▶ [Instructions to follow] The data below is to be retyped exactly, line by line.

##### Supplied data

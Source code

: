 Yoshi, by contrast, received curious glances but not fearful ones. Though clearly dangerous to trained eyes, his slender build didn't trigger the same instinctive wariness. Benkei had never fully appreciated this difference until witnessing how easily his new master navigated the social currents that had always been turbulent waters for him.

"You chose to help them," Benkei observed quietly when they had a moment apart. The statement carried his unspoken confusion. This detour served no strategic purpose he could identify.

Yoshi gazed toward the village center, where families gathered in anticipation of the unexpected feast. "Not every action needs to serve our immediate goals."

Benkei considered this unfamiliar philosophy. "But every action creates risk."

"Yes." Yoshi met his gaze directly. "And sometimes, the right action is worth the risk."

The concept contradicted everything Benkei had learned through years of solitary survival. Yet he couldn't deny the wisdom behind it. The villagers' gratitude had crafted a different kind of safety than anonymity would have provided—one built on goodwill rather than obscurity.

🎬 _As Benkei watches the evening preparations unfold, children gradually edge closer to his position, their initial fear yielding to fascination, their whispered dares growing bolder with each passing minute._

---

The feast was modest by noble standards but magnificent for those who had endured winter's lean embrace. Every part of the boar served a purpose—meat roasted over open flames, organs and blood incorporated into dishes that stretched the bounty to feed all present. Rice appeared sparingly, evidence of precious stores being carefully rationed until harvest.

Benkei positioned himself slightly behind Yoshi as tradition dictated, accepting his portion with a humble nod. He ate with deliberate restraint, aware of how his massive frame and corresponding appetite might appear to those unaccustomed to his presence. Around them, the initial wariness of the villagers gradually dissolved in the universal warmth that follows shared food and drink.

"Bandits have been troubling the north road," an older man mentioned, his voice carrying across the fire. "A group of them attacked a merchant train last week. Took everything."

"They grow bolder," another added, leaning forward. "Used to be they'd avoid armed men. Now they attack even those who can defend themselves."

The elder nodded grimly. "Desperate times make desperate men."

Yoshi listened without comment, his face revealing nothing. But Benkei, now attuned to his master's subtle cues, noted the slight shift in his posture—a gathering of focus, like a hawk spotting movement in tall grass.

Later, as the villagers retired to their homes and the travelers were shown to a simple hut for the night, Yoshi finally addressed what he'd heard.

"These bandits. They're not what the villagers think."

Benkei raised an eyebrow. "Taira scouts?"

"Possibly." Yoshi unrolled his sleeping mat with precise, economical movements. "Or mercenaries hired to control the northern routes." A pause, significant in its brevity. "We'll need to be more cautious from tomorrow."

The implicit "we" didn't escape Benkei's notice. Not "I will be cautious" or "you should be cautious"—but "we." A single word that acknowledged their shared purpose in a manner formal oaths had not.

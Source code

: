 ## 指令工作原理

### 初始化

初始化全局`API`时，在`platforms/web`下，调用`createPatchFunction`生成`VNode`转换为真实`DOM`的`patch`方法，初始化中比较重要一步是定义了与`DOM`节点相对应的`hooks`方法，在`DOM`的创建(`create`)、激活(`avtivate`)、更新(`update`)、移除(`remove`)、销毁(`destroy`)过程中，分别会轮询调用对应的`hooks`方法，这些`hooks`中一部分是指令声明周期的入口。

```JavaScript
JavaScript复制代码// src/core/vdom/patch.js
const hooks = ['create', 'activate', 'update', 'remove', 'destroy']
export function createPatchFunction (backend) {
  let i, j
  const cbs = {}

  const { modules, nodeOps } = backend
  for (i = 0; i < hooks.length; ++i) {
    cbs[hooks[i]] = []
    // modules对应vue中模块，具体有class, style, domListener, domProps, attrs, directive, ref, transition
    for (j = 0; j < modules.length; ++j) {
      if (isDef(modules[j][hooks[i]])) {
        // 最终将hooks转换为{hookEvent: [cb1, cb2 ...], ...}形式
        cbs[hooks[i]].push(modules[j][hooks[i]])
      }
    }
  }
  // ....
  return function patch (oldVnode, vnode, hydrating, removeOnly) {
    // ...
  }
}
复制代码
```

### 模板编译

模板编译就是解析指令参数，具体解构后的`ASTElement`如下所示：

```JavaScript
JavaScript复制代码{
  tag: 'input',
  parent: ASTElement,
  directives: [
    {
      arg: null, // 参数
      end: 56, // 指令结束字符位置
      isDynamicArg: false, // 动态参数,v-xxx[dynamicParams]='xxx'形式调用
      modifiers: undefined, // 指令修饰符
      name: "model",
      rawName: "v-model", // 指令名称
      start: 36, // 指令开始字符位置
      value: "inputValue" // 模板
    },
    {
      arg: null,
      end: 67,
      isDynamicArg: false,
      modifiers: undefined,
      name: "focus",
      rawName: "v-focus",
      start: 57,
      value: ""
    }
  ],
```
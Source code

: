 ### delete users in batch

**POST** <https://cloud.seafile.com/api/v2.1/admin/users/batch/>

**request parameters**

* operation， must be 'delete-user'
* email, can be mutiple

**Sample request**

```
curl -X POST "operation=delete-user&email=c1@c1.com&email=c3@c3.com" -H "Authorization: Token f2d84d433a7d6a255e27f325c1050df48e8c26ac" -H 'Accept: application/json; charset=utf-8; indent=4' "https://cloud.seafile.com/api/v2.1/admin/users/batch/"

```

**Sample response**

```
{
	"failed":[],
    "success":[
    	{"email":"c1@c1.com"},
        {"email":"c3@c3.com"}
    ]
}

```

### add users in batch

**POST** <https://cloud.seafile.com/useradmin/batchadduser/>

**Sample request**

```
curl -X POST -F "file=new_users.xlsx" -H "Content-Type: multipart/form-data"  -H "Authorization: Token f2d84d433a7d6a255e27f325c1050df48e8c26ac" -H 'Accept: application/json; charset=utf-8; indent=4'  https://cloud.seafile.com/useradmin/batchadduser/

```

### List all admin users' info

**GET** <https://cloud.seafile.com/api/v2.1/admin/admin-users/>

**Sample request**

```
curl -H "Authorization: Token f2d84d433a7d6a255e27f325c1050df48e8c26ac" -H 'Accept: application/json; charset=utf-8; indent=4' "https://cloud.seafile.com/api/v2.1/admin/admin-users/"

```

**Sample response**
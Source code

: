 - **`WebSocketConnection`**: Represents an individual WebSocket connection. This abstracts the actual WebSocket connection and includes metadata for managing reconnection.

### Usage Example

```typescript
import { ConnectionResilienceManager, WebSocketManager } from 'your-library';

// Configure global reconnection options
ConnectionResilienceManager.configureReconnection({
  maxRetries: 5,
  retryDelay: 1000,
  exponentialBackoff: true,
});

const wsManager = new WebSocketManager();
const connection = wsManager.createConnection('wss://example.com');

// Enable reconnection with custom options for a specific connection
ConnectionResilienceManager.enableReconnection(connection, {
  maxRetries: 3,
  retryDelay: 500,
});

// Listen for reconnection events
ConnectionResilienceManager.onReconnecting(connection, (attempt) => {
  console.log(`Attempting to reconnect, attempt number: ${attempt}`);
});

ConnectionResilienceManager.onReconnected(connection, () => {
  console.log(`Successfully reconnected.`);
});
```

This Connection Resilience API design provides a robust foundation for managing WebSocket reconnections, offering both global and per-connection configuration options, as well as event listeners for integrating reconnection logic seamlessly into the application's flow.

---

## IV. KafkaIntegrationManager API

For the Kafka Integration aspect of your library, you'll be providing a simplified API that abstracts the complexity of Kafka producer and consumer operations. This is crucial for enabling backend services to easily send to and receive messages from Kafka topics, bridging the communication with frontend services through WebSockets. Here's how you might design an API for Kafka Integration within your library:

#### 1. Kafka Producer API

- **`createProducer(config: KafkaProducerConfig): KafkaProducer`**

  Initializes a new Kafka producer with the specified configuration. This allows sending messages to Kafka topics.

##########

▶ [Written answer]
Source code

: Yoshi, by contrast, received curious glances but not fearful ones. Though clearly dangerous to trained eyes, his slender build didn't trigger the same instinctive wariness. Benkei had never fully appreciated this difference until witnessing how easily his new master navigated the social currents that had always been turbulent waters for him.

"You chose to help them," Benkei observed quietly when they had a moment apart. The statement carried his unspoken confusion. This detour served no strategic purpose he could identify.

Yoshi gazed toward the village center, where families gathered in anticipation of the unexpected feast. "Not every action needs to serve our immediate goals."

Benkei considered this unfamiliar philosophy. "But every action creates risk."

"Yes." Yoshi met his gaze directly. "And sometimes, the right action is worth the risk."

The concept contradicted everything Benkei had learned through years of solitary survival. Yet he couldn't deny the wisdom behind it. The villagers' gratitude had crafted a different kind of safety than anonymity would have provided—one built on goodwill rather than obscurity.

🎬 _As Benkei watches the evening preparations unfold, children gradually edge closer to his position, their initial fear yielding to fascination, their whispered dares growing bolder with each passing minute._

---

The feast was modest by noble standards but magnificent for those who had endured winter's lean embrace. Every part of the boar served a purpose—meat roasted over open flames, organs and blood incorporated into dishes that stretched the bounty to feed all present. Rice appeared sparingly, evidence of precious stores being carefully rationed until harvest.

Benkei positioned himself slightly behind Yoshi as tradition dictated, accepting his portion with a humble nod. He ate with deliberate restraint, aware of how his massive frame and corresponding appetite might appear to those unaccustomed to his presence. Around them, the initial wariness of the villagers gradually dissolved in the universal warmth that follows shared food and drink.

"Bandits have been troubling the north road," an older man mentioned, his voice carrying across the fire. "A group of them attacked a merchant train last week. Took everything."

"They grow bolder," another added, leaning forward. "Used to be they'd avoid armed men. Now they attack even those who can defend themselves."

The elder nodded grimly. "Desperate times make desperate men."

Yoshi listened without comment, his face revealing nothing. But Benkei, now attuned to his master's subtle cues, noted the slight shift in his posture—a gathering of focus, like a hawk spotting movement in tall grass.

Later, as the villagers retired to their homes and the travelers were shown to a simple hut for the night, Yoshi finally addressed what he'd heard.

"These bandits. They're not what the villagers think."

Benkei raised an eyebrow. "Taira scouts?"

"Possibly." Yoshi unrolled his sleeping mat with precise, economical movements. "Or mercenaries hired to control the northern routes." A pause, significant in its brevity. "We'll need to be more cautious from tomorrow."

The implicit "we" didn't escape Benkei's notice. Not "I will be cautious" or "you should be cautious"—but "we." A single word that acknowledged their shared purpose in a manner formal oaths had not.

Source code

: ## 指令工作原理

### 初始化

初始化全局`API`时，在`platforms/web`下，调用`createPatchFunction`生成`VNode`转换为真实`DOM`的`patch`方法，初始化中比较重要一步是定义了与`DOM`节点相对应的`hooks`方法，在`DOM`的创建(`create`)、激活(`avtivate`)、更新(`update`)、移除(`remove`)、销毁(`destroy`)过程中，分别会轮询调用对应的`hooks`方法，这些`hooks`中一部分是指令声明周期的入口。

```JavaScript
JavaScript复制代码// src/core/vdom/patch.js
const hooks = ['create', 'activate', 'update', 'remove', 'destroy']
export function createPatchFunction (backend) {
  let i, j
  const cbs = {}

  const { modules, nodeOps } = backend
  for (i = 0; i < hooks.length; ++i) {
    cbs[hooks[i]] = []
    // modules对应vue中模块，具体有class, style, domListener, domProps, attrs, directive, ref, transition
    for (j = 0; j < modules.length; ++j) {
      if (isDef(modules[j][hooks[i]])) {
        // 最终将hooks转换为{hookEvent: [cb1, cb2 ...], ...}形式
        cbs[hooks[i]].push(modules[j][hooks[i]])
      }
    }
  }
  // ....
  return function patch (oldVnode, vnode, hydrating, removeOnly) {
    // ...
  }
}
复制代码
```

### 模板编译

模板编译就是解析指令参数，具体解构后的`ASTElement`如下所示：

```JavaScript
JavaScript复制代码{
  tag: 'input',
  parent: ASTElement,
  directives: [
    {
      arg: null, // 参数
      end: 56, // 指令结束字符位置
      isDynamicArg: false, // 动态参数,v-xxx[dynamicParams]='xxx'形式调用
      modifiers: undefined, // 指令修饰符
      name: "model",
      rawName: "v-model", // 指令名称
      start: 36, // 指令开始字符位置
      value: "inputValue" // 模板
    },
    {
      arg: null,
      end: 67,
      isDynamicArg: false,
      modifiers: undefined,
      name: "focus",
      rawName: "v-focus",
      start: 57,
      value: ""
    }
  ],
```
Source code

: ### delete users in batch

**POST** <https://cloud.seafile.com/api/v2.1/admin/users/batch/>

**request parameters**

* operation， must be 'delete-user'
* email, can be mutiple

**Sample request**

```
curl -X POST "operation=delete-user&email=c1@c1.com&email=c3@c3.com" -H "Authorization: Token f2d84d433a7d6a255e27f325c1050df48e8c26ac" -H 'Accept: application/json; charset=utf-8; indent=4' "https://cloud.seafile.com/api/v2.1/admin/users/batch/"

```

**Sample response**

```
{
	"failed":[],
    "success":[
    	{"email":"c1@c1.com"},
        {"email":"c3@c3.com"}
    ]
}

```

### add users in batch

**POST** <https://cloud.seafile.com/useradmin/batchadduser/>

**Sample request**

```
curl -X POST -F "file=new_users.xlsx" -H "Content-Type: multipart/form-data"  -H "Authorization: Token f2d84d433a7d6a255e27f325c1050df48e8c26ac" -H 'Accept: application/json; charset=utf-8; indent=4'  https://cloud.seafile.com/useradmin/batchadduser/

```

### List all admin users' info

**GET** <https://cloud.seafile.com/api/v2.1/admin/admin-users/>

**Sample request**

```
curl -H "Authorization: Token f2d84d433a7d6a255e27f325c1050df48e8c26ac" -H 'Accept: application/json; charset=utf-8; indent=4' "https://cloud.seafile.com/api/v2.1/admin/admin-users/"

```

**Sample response**
Source code

: - **`WebSocketConnection`**: Represents an individual WebSocket connection. This abstracts the actual WebSocket connection and includes metadata for managing reconnection.

### Usage Example

```typescript
import { ConnectionResilienceManager, WebSocketManager } from 'your-library';

// Configure global reconnection options
ConnectionResilienceManager.configureReconnection({
  maxRetries: 5,
  retryDelay: 1000,
  exponentialBackoff: true,
});

const wsManager = new WebSocketManager();
const connection = wsManager.createConnection('wss://example.com');

// Enable reconnection with custom options for a specific connection
ConnectionResilienceManager.enableReconnection(connection, {
  maxRetries: 3,
  retryDelay: 500,
});

// Listen for reconnection events
ConnectionResilienceManager.onReconnecting(connection, (attempt) => {
  console.log(`Attempting to reconnect, attempt number: ${attempt}`);
});

ConnectionResilienceManager.onReconnected(connection, () => {
  console.log(`Successfully reconnected.`);
});
```

This Connection Resilience API design provides a robust foundation for managing WebSocket reconnections, offering both global and per-connection configuration options, as well as event listeners for integrating reconnection logic seamlessly into the application's flow.

---

## IV. KafkaIntegrationManager API

For the Kafka Integration aspect of your library, you'll be providing a simplified API that abstracts the complexity of Kafka producer and consumer operations. This is crucial for enabling backend services to easily send to and receive messages from Kafka topics, bridging the communication with frontend services through WebSockets. Here's how you might design an API for Kafka Integration within your library:

#### 1. Kafka Producer API

- **`createProducer(config: KafkaProducerConfig): KafkaProducer`**

  Initializes a new Kafka producer with the specified configuration. This allows sending messages to Kafka topics.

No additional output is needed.